*** Block opens ***

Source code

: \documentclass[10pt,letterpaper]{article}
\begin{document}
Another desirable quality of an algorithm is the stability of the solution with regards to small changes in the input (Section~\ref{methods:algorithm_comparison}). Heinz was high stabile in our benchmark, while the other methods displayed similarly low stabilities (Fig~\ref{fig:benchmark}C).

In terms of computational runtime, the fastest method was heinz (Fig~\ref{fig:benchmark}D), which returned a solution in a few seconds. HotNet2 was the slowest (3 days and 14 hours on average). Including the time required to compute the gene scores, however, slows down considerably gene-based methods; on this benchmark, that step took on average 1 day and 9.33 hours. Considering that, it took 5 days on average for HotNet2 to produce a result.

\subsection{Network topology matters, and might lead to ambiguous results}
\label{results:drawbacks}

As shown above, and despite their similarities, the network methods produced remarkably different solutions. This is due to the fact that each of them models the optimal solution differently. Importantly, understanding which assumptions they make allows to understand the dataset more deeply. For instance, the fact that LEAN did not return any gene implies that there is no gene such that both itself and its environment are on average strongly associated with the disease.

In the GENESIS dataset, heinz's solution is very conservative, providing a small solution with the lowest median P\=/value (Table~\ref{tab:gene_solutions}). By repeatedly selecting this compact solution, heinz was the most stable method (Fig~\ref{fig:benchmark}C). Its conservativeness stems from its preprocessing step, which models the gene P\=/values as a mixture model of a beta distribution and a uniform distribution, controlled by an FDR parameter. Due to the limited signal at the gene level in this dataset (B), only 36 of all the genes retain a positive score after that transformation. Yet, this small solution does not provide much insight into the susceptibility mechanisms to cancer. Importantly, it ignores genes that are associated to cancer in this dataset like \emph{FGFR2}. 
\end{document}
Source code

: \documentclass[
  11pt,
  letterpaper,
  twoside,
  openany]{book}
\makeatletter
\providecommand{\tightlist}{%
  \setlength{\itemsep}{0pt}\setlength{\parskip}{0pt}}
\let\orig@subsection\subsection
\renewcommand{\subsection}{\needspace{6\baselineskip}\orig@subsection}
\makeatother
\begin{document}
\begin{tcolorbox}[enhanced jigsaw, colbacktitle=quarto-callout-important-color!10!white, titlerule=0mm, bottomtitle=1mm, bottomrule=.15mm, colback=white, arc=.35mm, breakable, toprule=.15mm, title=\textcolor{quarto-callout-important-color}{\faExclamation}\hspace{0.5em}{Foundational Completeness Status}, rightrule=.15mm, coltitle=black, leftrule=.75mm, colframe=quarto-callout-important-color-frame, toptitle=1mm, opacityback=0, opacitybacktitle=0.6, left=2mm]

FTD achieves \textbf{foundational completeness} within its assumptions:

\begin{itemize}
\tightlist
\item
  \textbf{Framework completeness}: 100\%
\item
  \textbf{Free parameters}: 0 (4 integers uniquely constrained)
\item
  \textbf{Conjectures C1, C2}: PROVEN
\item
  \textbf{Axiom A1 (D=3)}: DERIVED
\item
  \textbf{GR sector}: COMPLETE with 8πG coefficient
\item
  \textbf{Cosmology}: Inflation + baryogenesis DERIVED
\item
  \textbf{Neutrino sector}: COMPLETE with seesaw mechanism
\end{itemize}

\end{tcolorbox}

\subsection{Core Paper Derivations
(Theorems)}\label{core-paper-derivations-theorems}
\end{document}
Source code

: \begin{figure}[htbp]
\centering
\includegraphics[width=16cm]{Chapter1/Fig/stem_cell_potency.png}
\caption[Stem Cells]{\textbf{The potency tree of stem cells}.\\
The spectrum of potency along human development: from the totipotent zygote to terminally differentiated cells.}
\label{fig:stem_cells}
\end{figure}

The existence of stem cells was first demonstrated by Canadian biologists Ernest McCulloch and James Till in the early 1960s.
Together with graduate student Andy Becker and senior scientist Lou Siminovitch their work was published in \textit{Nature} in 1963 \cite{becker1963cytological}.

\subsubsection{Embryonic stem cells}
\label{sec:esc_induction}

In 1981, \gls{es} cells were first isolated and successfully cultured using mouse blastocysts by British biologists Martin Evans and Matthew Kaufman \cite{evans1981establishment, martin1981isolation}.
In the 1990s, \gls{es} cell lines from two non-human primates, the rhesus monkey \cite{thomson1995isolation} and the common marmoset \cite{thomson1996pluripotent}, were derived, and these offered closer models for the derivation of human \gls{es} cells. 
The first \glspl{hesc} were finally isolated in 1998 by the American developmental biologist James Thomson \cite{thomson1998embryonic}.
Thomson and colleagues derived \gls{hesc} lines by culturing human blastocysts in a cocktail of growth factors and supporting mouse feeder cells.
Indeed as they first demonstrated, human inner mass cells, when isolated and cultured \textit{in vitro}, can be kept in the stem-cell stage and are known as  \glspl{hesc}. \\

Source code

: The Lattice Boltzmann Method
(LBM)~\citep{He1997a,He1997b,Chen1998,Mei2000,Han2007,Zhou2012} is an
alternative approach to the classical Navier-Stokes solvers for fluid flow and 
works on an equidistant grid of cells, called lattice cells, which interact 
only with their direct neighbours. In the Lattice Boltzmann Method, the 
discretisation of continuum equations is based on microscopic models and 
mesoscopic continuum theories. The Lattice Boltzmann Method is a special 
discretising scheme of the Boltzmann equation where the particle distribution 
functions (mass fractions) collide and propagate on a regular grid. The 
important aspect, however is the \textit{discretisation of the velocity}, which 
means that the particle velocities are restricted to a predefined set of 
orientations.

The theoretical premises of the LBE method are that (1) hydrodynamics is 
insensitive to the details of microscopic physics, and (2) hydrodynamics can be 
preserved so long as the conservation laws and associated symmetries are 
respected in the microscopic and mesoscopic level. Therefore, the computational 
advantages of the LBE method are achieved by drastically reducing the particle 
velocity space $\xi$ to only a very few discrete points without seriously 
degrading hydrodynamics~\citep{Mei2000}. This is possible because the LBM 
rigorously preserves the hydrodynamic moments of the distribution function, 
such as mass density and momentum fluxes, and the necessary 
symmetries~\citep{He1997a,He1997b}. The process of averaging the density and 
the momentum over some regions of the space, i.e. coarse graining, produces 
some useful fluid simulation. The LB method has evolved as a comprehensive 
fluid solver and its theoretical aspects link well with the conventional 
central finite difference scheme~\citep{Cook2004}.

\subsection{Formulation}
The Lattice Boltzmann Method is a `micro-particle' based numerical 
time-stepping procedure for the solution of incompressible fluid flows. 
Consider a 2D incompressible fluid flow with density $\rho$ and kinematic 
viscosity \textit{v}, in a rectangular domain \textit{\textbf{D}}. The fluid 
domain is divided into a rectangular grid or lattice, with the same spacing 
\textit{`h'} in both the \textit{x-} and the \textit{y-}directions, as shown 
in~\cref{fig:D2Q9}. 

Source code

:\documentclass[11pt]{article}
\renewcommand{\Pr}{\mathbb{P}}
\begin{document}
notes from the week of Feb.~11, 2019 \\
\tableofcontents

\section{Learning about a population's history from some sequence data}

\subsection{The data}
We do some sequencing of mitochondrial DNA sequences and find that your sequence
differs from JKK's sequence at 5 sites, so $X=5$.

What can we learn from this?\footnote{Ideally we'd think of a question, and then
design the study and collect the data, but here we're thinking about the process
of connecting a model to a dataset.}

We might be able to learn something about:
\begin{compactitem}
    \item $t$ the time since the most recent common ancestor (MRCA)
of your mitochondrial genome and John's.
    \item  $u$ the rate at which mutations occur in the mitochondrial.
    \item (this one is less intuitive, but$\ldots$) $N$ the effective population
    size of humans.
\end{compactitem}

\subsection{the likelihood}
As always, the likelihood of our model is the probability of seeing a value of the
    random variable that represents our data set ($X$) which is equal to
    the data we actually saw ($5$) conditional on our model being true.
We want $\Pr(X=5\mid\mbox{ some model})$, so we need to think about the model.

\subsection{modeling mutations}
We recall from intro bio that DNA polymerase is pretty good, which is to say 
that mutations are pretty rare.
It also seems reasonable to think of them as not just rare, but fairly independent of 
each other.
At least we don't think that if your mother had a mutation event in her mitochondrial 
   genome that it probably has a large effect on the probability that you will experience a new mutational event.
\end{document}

*** Block closes ***

Task directions: Across the lines of the material above, tally those holding the word "textit" and state the number by itself.

Task response: 5